====== INFORMATION GIVEN ======
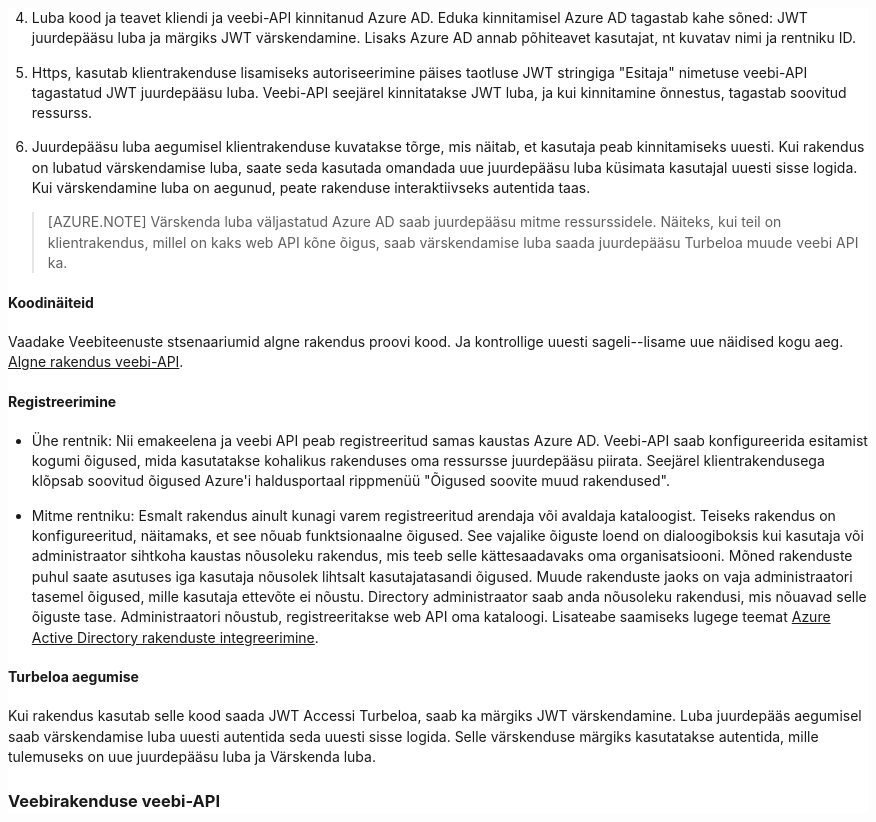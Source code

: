 
4. Luba kood ja teavet kliendi ja veebi-API kinnitanud Azure AD. Eduka kinnitamisel Azure AD tagastab kahe sõned: JWT juurdepääsu luba ja märgiks JWT värskendamine. Lisaks Azure AD annab põhiteavet kasutajat, nt kuvatav nimi ja rentniku ID.


5. Https, kasutab klientrakenduse lisamiseks autoriseerimine päises taotluse JWT stringiga "Esitaja" nimetuse veebi-API tagastatud JWT juurdepääsu luba. Veebi-API seejärel kinnitatakse JWT luba, ja kui kinnitamine õnnestus, tagastab soovitud ressurss.


6. Juurdepääsu luba aegumisel klientrakenduse kuvatakse tõrge, mis näitab, et kasutaja peab kinnitamiseks uuesti. Kui rakendus on lubatud värskendamise luba, saate seda kasutada omandada uue juurdepääsu luba küsimata kasutajal uuesti sisse logida. Kui värskendamine luba on aegunud, peate rakenduse interaktiivseks autentida taas.


> [AZURE.NOTE] Värskenda luba väljastatud Azure AD saab juurdepääsu mitme ressurssidele. Näiteks, kui teil on klientrakendus, millel on kaks web API kõne õigus, saab värskendamise luba saada juurdepääsu Turbeloa muude veebi API ka.


#### <a name="code-samples"></a>Koodinäiteid


Vaadake Veebiteenuste stsenaariumid algne rakendus proovi kood. Ja kontrollige uuesti sageli--lisame uue näidised kogu aeg. [Algne rakendus veebi-API](active-directory-code-samples.md#native-application-to-web-api).


#### <a name="registering"></a>Registreerimine


- Ühe rentnik: Nii emakeelena ja veebi API peab registreeritud samas kaustas Azure AD. Veebi-API saab konfigureerida esitamist kogumi õigused, mida kasutatakse kohalikus rakenduses oma ressursse juurdepääsu piirata. Seejärel klientrakendusega klõpsab soovitud õigused Azure'i haldusportaal rippmenüü "Õigused soovite muud rakendused".


- Mitme rentniku: Esmalt rakendus ainult kunagi varem registreeritud arendaja või avaldaja kataloogist. Teiseks rakendus on konfigureeritud, näitamaks, et see nõuab funktsionaalne õigused. See vajalike õiguste loend on dialoogiboksis kui kasutaja või administraator sihtkoha kaustas nõusoleku rakendus, mis teeb selle kättesaadavaks oma organisatsiooni. Mõned rakenduste puhul saate asutuses iga kasutaja nõusolek lihtsalt kasutajatasandi õigused. Muude rakenduste jaoks on vaja administraatori tasemel õigused, mille kasutaja ettevõte ei nõustu. Directory administraator saab anda nõusoleku rakendusi, mis nõuavad selle õiguste tase. Administraatori nõustub, registreeritakse web API oma kataloogi. Lisateabe saamiseks lugege teemat [Azure Active Directory rakenduste integreerimine](active-directory-integrating-applications.md).


#### <a name="token-expiration"></a>Turbeloa aegumise


Kui rakendus kasutab selle kood saada JWT Accessi Turbeloa, saab ka märgiks JWT värskendamine. Luba juurdepääs aegumisel saab värskendamise luba uuesti autentida seda uuesti sisse logida. Selle värskenduse märgiks kasutatakse autentida, mille tulemuseks on uue juurdepääsu luba ja Värskenda luba.





### <a name="web-application-to-web-api"></a>Veebirakenduse veebi-API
======
> **WORK TO COMPLETE**:
Could the entries be output exactly as written, but without their images?

> **PROBLEM SOLUTION**:
Source code

: 
4. Luba kood ja teavet kliendi ja veebi-API kinnitanud Azure AD. Eduka kinnitamisel Azure AD tagastab kahe sõned: JWT juurdepääsu luba ja märgiks JWT värskendamine. Lisaks Azure AD annab põhiteavet kasutajat, nt kuvatav nimi ja rentniku ID.


5. Https, kasutab klientrakenduse lisamiseks autoriseerimine päises taotluse JWT stringiga "Esitaja" nimetuse veebi-API tagastatud JWT juurdepääsu luba. Veebi-API seejärel kinnitatakse JWT luba, ja kui kinnitamine õnnestus, tagastab soovitud ressurss.


6. Juurdepääsu luba aegumisel klientrakenduse kuvatakse tõrge, mis näitab, et kasutaja peab kinnitamiseks uuesti. Kui rakendus on lubatud värskendamise luba, saate seda kasutada omandada uue juurdepääsu luba küsimata kasutajal uuesti sisse logida. Kui värskendamine luba on aegunud, peate rakenduse interaktiivseks autentida taas.


> [AZURE.NOTE] Värskenda luba väljastatud Azure AD saab juurdepääsu mitme ressurssidele. Näiteks, kui teil on klientrakendus, millel on kaks web API kõne õigus, saab värskendamise luba saada juurdepääsu Turbeloa muude veebi API ka.


#### <a name="code-samples"></a>Koodinäiteid


Vaadake Veebiteenuste stsenaariumid algne rakendus proovi kood. Ja kontrollige uuesti sageli--lisame uue näidised kogu aeg. [Algne rakendus veebi-API](active-directory-code-samples.md#native-application-to-web-api).


#### <a name="registering"></a>Registreerimine


- Ühe rentnik: Nii emakeelena ja veebi API peab registreeritud samas kaustas Azure AD. Veebi-API saab konfigureerida esitamist kogumi õigused, mida kasutatakse kohalikus rakenduses oma ressursse juurdepääsu piirata. Seejärel klientrakendusega klõpsab soovitud õigused Azure'i haldusportaal rippmenüü "Õigused soovite muud rakendused".


- Mitme rentniku: Esmalt rakendus ainult kunagi varem registreeritud arendaja või avaldaja kataloogist. Teiseks rakendus on konfigureeritud, näitamaks, et see nõuab funktsionaalne õigused. See vajalike õiguste loend on dialoogiboksis kui kasutaja või administraator sihtkoha kaustas nõusoleku rakendus, mis teeb selle kättesaadavaks oma organisatsiooni. Mõned rakenduste puhul saate asutuses iga kasutaja nõusolek lihtsalt kasutajatasandi õigused. Muude rakenduste jaoks on vaja administraatori tasemel õigused, mille kasutaja ettevõte ei nõustu. Directory administraator saab anda nõusoleku rakendusi, mis nõuavad selle õiguste tase. Administraatori nõustub, registreeritakse web API oma kataloogi. Lisateabe saamiseks lugege teemat [Azure Active Directory rakenduste integreerimine](active-directory-integrating-applications.md).


#### <a name="token-expiration"></a>Turbeloa aegumise


Kui rakendus kasutab selle kood saada JWT Accessi Turbeloa, saab ka märgiks JWT värskendamine. Luba juurdepääs aegumisel saab värskendamise luba uuesti autentida seda uuesti sisse logida. Selle värskenduse märgiks kasutatakse autentida, mille tulemuseks on uue juurdepääsu luba ja Värskenda luba.





### <a name="web-application-to-web-api"></a>Veebirakenduse veebi-API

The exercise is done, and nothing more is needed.